▶ **TASK DETAILS**
Wherever a picture appears, leave it out; set down everything else in the records exactly.

DATA RECORDS Block Start

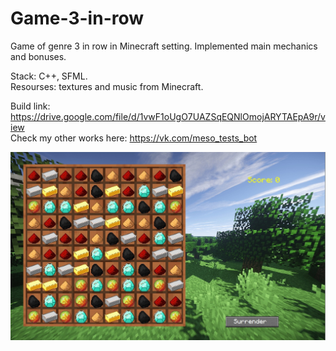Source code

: # Game-3-in-row

Game of genre 3 in row in Minecraft setting.
Implemented main mechanics and bonuses.   

Stack: C++, SFML.   
Resourses: textures and music from Minecraft.   

Build link: https://drive.google.com/file/d/1vwF1oUgO7UAZSqEQNlOmojARYTAEpA9r/view   
Check my other works here: https://vk.com/meso_tests_bot

![Screenshot](/screenshots/3-in-row-scrsht.jpg "game screenshot")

DATA RECORDS Block End

▶ **REPLY**
Source code

: # Game-3-in-row

Game of genre 3 in row in Minecraft setting.
Implemented main mechanics and bonuses.   

Stack: C++, SFML.   
Resourses: textures and music from Minecraft.   

Build link: https://drive.google.com/file/d/1vwF1oUgO7UAZSqEQNlOmojARYTAEpA9r/view   
Check my other works here: https://vk.com/meso_tests_bot

![Screenshot](/screenshots/3-in-row-scrsht.jpg "game screenshot")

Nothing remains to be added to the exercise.